Darf man das? Der Evangelische Friedhofsverband Berlin Stadtmitte hat sich für die Umwandlung von Friedhofsflächen in Bauland ausgesprochen. Von den aktuell 251 Hektar Friedhofsflächen des Verbandes könnten langfristig bis zu 40 Prozent aufgegeben werden, sagt der Geschäftsführer des Friedhofsverbandes, Pfarrer Jürgen Quandt.
Der größte Teil soll in Parks oder Kleingärten umgewandelt werden, ein Drittel aber auch als Bauland ausgewiesen werden. Die Hauptgründe: Berlin hat angesichts der großen Zahl von Feuerbestattungen einfach zu viele Friedhofsflächen, die im Unterhalt zu viel Geld kosten.
Der Evangelische Friedhofsverband ist Berlins größter innerstädtischer Friedhofsträger. Als Erstes will er nun Flächen auf dem Emmausfriedhof in Neukölln und dem St.-Marien- und St.-Nikolai-Friedhof in Prenzlauer Berg verkaufen. Ein weiteres Areal liegt auf dem Friedhof Golgatha-Gnaden in Reinickendorf. Die Umnutzung von ehemaligen Begräbnisflächen sei für den Verband ein neuer Fall, sagt Quandt. Mit den Käufern solcher Grundstücke hat der Friedhofsverband vertraglich vereinbart, dass beim Bau gefundene Gebeine geborgen werden.
75 Friedhöfe sollen umgenutzt werden
Ob der Berliner Senat die Pläne befürwortet und fördert, war auf Anfrage nicht in Erfahrung zu bringen. Die Senatsverwaltung für Stadtentwicklung verweist auf die gesetzlichen Rahmenbedingungen und auf die strengen Auflagen im Friedhofsentwicklungsplan von 2006. Demnach sollen 75 Friedhöfe mit einer Fläche von insgesamt 257 Hektar zum Teil umgenutzt werden. Ein Drittel davon kann kurzfristig, also in den nächsten Jahren, einer neuen Bestimmung übergeben werden. Der Rest steht wegen der vorgeschriebenen Ruhezeiten erst nach 2025 für eine Umnutzung zur Verfügung.

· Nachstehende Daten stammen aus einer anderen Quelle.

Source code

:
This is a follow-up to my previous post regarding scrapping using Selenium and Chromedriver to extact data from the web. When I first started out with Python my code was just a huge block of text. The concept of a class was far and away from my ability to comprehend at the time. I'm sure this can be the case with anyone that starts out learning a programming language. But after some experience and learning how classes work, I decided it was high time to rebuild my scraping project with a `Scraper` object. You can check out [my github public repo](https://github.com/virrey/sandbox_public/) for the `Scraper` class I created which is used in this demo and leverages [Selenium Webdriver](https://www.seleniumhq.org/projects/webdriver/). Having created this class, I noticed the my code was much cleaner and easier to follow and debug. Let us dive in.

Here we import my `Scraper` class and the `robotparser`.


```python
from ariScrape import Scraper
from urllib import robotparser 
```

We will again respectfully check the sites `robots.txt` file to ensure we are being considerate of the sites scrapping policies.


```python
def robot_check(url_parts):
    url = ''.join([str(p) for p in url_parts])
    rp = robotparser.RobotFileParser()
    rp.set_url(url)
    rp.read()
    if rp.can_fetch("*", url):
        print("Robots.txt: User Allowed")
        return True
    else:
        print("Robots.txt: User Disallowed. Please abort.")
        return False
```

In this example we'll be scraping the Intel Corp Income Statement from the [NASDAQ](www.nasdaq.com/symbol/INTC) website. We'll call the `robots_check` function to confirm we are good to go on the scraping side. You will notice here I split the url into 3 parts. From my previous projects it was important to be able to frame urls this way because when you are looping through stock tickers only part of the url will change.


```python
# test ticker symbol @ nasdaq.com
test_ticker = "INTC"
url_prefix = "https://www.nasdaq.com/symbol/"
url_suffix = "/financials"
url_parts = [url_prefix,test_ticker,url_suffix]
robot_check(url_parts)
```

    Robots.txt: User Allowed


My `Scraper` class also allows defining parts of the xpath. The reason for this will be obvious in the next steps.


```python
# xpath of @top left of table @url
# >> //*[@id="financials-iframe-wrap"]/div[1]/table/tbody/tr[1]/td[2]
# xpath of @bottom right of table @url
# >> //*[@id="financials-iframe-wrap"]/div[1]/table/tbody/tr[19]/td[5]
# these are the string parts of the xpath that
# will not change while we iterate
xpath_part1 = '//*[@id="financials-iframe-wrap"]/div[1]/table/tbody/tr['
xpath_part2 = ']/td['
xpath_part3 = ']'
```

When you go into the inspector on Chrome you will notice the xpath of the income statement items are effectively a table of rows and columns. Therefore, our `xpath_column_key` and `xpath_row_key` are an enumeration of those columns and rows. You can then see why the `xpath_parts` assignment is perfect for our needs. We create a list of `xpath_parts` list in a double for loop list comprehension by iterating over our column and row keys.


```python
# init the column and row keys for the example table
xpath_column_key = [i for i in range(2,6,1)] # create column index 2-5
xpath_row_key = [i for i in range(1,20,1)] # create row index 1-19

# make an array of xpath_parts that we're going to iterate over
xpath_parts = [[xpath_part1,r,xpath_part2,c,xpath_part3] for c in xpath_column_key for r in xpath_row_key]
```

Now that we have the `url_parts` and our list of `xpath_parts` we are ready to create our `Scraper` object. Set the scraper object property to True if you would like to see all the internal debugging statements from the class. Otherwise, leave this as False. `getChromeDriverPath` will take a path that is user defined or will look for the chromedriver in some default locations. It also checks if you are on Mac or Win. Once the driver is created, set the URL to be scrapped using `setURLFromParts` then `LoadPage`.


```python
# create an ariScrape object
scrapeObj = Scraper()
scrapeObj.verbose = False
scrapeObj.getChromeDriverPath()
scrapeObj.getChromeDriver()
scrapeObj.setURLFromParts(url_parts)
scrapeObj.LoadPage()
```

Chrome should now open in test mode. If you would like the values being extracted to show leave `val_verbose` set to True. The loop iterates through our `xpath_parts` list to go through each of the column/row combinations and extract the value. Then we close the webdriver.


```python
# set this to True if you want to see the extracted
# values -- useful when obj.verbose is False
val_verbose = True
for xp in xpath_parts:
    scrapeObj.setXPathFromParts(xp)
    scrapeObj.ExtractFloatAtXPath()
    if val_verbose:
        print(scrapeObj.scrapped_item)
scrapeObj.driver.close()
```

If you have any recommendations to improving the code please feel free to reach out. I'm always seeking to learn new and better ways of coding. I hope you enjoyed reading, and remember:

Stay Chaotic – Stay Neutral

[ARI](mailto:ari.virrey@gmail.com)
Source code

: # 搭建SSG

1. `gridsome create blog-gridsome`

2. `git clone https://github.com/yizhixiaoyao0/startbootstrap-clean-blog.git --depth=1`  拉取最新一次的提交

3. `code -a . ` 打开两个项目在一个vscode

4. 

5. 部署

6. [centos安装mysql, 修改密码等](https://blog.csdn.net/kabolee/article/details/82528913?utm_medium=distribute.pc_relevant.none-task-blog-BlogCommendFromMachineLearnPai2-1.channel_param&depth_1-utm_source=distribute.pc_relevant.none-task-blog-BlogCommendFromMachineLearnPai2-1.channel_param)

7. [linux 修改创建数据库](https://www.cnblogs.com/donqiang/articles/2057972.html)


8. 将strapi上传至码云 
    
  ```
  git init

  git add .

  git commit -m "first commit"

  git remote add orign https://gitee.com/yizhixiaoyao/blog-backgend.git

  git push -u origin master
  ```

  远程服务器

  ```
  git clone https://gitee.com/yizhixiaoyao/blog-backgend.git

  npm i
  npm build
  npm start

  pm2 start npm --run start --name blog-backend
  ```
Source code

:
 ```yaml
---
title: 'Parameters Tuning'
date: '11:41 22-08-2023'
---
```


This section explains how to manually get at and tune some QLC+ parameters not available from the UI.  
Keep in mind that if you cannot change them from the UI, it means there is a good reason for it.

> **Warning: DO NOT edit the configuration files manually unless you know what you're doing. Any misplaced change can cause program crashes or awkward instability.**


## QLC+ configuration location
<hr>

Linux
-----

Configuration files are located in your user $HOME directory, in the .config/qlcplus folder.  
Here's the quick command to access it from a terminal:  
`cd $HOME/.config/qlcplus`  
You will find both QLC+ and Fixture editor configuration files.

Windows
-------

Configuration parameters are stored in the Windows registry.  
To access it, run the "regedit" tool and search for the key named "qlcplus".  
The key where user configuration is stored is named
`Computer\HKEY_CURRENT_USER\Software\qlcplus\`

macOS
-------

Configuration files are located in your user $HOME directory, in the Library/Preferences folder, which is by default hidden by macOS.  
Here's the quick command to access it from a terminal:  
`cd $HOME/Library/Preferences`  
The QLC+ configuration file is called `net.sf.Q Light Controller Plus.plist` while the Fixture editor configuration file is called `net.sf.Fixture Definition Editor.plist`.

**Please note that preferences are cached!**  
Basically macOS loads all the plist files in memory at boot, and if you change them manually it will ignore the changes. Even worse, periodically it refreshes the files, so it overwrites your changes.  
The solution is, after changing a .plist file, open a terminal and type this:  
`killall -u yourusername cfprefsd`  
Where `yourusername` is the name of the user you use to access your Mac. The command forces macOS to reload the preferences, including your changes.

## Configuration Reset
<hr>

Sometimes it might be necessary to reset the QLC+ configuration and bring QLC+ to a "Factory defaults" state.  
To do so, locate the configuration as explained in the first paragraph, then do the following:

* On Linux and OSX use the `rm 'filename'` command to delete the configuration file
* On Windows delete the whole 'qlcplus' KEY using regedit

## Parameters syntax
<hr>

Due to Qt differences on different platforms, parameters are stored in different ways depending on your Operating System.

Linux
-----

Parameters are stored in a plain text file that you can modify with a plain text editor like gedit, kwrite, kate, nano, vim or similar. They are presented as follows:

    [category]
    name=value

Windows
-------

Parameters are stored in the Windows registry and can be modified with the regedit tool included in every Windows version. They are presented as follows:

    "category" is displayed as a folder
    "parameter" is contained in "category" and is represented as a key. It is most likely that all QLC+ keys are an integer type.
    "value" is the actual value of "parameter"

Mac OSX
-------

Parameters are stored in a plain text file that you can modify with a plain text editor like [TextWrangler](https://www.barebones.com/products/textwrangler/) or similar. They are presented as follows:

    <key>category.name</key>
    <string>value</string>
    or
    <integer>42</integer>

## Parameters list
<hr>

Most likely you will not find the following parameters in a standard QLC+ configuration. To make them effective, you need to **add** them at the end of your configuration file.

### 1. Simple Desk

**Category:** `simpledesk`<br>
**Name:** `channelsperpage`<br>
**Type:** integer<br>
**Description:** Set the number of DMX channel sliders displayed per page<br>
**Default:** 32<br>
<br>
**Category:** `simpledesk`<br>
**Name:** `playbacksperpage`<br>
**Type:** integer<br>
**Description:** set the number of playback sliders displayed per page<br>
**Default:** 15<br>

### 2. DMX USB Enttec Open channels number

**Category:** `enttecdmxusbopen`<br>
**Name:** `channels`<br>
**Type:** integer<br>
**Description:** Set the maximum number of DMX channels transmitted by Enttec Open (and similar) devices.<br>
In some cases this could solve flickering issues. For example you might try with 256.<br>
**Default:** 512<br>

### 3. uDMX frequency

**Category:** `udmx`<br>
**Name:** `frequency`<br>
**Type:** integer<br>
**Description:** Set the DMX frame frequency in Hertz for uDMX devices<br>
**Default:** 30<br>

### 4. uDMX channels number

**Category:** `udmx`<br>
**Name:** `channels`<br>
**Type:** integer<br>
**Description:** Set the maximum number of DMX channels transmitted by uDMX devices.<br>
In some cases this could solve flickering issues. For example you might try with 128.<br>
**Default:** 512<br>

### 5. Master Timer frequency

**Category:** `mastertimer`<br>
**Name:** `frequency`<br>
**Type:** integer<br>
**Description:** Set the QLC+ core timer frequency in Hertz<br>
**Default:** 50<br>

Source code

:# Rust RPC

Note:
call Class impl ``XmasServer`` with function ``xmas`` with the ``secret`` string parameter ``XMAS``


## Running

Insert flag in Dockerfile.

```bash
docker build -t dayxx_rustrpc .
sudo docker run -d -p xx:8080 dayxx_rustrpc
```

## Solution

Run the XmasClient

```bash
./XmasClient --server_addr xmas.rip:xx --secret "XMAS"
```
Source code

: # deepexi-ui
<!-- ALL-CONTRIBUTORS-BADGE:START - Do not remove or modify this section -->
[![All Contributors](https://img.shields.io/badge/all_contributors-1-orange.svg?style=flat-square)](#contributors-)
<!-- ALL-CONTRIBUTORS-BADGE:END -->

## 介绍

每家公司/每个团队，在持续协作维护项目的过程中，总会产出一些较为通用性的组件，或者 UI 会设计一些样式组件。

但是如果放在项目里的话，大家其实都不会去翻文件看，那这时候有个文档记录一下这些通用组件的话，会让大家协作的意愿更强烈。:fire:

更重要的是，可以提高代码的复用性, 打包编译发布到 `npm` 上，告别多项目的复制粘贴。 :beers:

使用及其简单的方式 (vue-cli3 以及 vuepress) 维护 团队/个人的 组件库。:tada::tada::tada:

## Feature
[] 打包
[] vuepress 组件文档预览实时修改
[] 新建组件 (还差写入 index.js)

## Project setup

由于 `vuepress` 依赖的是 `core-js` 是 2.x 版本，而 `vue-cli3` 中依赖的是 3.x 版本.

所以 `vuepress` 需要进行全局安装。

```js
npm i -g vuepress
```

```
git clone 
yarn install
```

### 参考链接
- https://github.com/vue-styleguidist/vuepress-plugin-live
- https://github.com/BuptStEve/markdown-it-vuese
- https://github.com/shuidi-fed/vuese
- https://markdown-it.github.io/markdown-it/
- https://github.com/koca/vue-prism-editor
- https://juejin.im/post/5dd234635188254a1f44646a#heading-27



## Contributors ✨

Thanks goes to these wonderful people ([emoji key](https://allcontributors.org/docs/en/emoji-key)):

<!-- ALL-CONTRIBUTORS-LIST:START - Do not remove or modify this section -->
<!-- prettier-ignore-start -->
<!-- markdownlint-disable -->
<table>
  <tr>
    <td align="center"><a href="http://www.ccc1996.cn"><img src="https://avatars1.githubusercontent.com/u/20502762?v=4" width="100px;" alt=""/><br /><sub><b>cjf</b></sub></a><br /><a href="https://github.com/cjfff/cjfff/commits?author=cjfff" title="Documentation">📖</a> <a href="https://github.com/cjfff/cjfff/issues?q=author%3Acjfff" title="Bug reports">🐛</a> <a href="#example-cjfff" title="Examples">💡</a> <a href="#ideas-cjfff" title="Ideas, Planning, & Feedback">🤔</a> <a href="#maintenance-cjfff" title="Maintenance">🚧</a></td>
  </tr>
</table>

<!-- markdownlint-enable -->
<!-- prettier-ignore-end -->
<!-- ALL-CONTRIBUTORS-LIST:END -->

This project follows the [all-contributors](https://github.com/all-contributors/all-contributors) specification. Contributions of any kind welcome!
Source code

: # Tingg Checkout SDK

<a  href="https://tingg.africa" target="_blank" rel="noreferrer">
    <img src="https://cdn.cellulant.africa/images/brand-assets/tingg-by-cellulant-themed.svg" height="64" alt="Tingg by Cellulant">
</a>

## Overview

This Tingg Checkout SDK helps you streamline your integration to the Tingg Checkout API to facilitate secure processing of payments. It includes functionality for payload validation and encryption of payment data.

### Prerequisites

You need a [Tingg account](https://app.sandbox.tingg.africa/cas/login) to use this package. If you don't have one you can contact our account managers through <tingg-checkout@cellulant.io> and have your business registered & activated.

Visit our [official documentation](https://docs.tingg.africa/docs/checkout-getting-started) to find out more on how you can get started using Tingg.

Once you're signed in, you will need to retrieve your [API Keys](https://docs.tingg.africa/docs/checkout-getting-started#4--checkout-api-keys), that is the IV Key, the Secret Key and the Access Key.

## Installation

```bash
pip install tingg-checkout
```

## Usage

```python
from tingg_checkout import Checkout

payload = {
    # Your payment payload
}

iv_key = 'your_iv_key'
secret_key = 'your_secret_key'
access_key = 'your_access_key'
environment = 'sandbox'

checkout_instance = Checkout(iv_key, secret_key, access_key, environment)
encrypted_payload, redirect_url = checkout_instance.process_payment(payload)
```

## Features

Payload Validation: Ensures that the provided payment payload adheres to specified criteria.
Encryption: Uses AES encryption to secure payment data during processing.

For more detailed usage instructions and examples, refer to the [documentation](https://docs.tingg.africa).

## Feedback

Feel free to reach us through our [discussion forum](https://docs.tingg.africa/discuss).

„Immer mehr Menschen entscheiden sich dafür, sich nach ihrem Tod verbrennen zu lassen. Und ein Urnengrab ist nun mal wesentlich kleiner als ein Erdgrab“, sagt Stephan Hadraschek, Referent für Öffentlichkeitsarbeit bei Otto Berg Bestattungen. Hinzu komme, dass in der Zeit vor 1900 – Berlin wuchs explosionsartig – viele neue Friedhöfe angelegt wurden: Damals waren die Sterbezahlen hoch. Seit Anfang der 1990er Jahre sinken sie indes stark. „Entstanden sind so viele Areale mit einem großen Pflegeaufwand“, sagt Hadraschek. Alle Friedhöfe zu erhalten hieße, die Kosten über die Gebühren auf die Käufer neuer Gräber umzulegen. „Friedhofsfachleute haben erkannt, dass das so nicht weitergehen kann“, sagt Hadraschek.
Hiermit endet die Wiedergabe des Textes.